Records for processing:
******
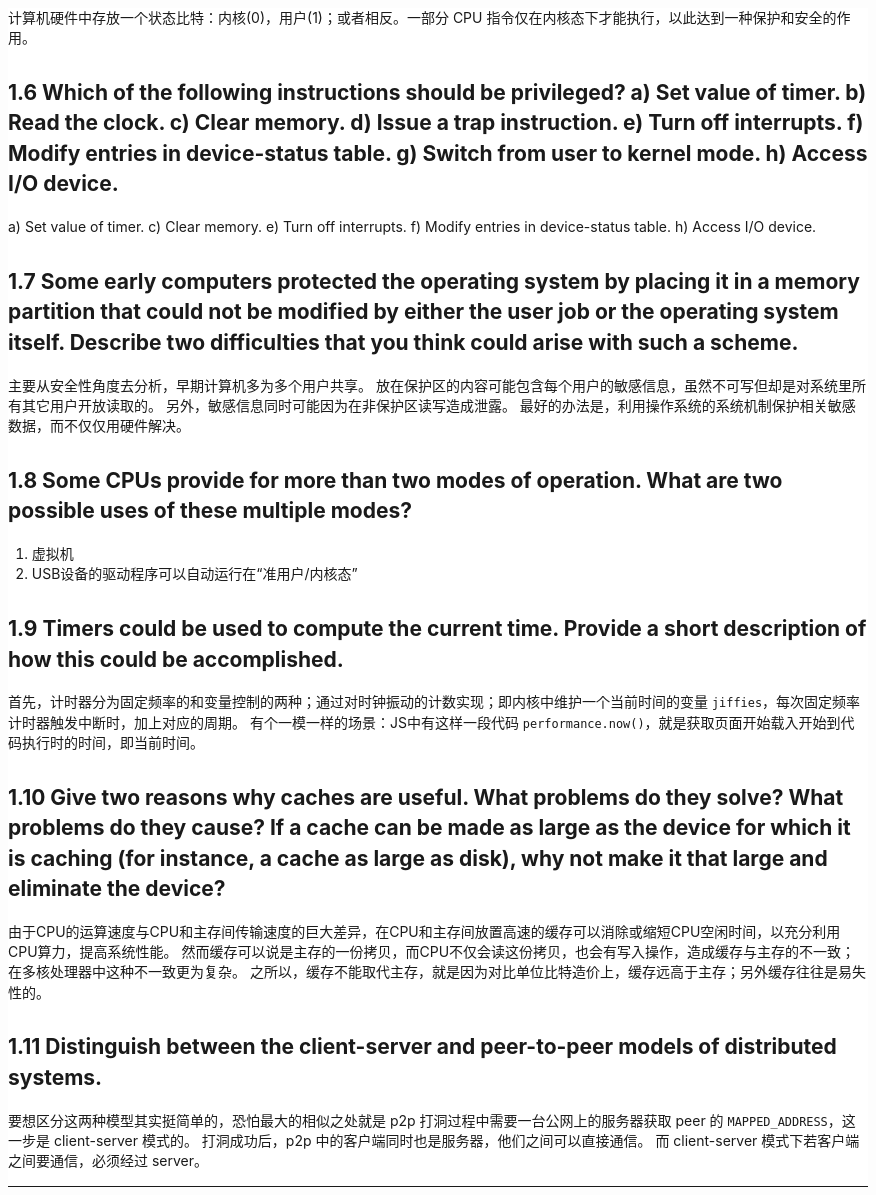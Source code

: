 计算机硬件中存放一个状态比特：内核(0)，用户(1)；或者相反。一部分 CPU 指令仅在内核态下才能执行，以此达到一种保护和安全的作用。

## 1.6 Which of the following instructions should be privileged? a) Set value of timer. b) Read the clock. c) Clear memory. d) Issue a trap instruction. e) Turn off interrupts. f) Modify entries in device-status table. g) Switch from user to kernel mode. h) Access I/O device.

a) Set value of timer. c) Clear memory. e) Turn off interrupts. f) Modify entries in device-status table. h) Access I/O device.

## 1.7 Some early computers protected the operating system by placing it in a memory partition that could not be modified by either the user job or the operating system itself. Describe two difficulties that you think could arise with such a scheme.

主要从安全性角度去分析，早期计算机多为多个用户共享。
放在保护区的内容可能包含每个用户的敏感信息，虽然不可写但却是对系统里所有其它用户开放读取的。
另外，敏感信息同时可能因为在非保护区读写造成泄露。
最好的办法是，利用操作系统的系统机制保护相关敏感数据，而不仅仅用硬件解决。

## 1.8 Some CPUs provide for more than two modes of operation. What are two possible uses of these multiple modes?

1. 虚拟机
2. USB设备的驱动程序可以自动运行在“准用户/内核态”

## 1.9 Timers could be used to compute the current time. Provide a short description of how this could be accomplished.

首先，计时器分为固定频率的和变量控制的两种；通过对时钟振动的计数实现；即内核中维护一个当前时间的变量 `jiffies`，每次固定频率计时器触发中断时，加上对应的周期。
有个一模一样的场景：JS中有这样一段代码 `performance.now()`，就是获取页面开始载入开始到代码执行时的时间，即当前时间。

## 1.10 Give two reasons why caches are useful. What problems do they solve? What problems do they cause? If a cache can be made as large as the device for which it is caching (for instance, a cache as large as disk), why not make it that large and eliminate the device?

由于CPU的运算速度与CPU和主存间传输速度的巨大差异，在CPU和主存间放置高速的缓存可以消除或缩短CPU空闲时间，以充分利用CPU算力，提高系统性能。
然而缓存可以说是主存的一份拷贝，而CPU不仅会读这份拷贝，也会有写入操作，造成缓存与主存的不一致；在多核处理器中这种不一致更为复杂。
之所以，缓存不能取代主存，就是因为对比单位比特造价上，缓存远高于主存；另外缓存往往是易失性的。

## 1.11 Distinguish between the client-server and peer-to-peer models of distributed systems.

要想区分这两种模型其实挺简单的，恐怕最大的相似之处就是 p2p 打洞过程中需要一台公网上的服务器获取 peer 的 `MAPPED_ADDRESS`，这一步是 client-server 模式的。
打洞成功后，p2p 中的客户端同时也是服务器，他们之间可以直接通信。
而 client-server 模式下若客户端之间要通信，必须经过 server。

---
******
What this task involves: The lines from the one containing "有个一模一样的场景：JS中有" through the end of the data are to be copied exactly, the first and last of them included.

The answer:
有个一模一样的场景：JS中有这样一段代码 `performance.now()`，就是获取页面开始载入开始到代码执行时的时间，即当前时间。

## 1.10 Give two reasons why caches are useful. What problems do they solve? What problems do they cause? If a cache can be made as large as the device for which it is caching (for instance, a cache as large as disk), why not make it that large and eliminate the device?

由于CPU的运算速度与CPU和主存间传输速度的巨大差异，在CPU和主存间放置高速的缓存可以消除或缩短CPU空闲时间，以充分利用CPU算力，提高系统性能。
然而缓存可以说是主存的一份拷贝，而CPU不仅会读这份拷贝，也会有写入操作，造成缓存与主存的不一致；在多核处理器中这种不一致更为复杂。
之所以，缓存不能取代主存，就是因为对比单位比特造价上，缓存远高于主存；另外缓存往往是易失性的。

## 1.11 Distinguish between the client-server and peer-to-peer models of distributed systems.

要想区分这两种模型其实挺简单的，恐怕最大的相似之处就是 p2p 打洞过程中需要一台公网上的服务器获取 peer 的 `MAPPED_ADDRESS`，这一步是 client-server 模式的。
打洞成功后，p2p 中的客户端同时也是服务器，他们之间可以直接通信。
而 client-server 模式下若客户端之间要通信，必须经过 server。

---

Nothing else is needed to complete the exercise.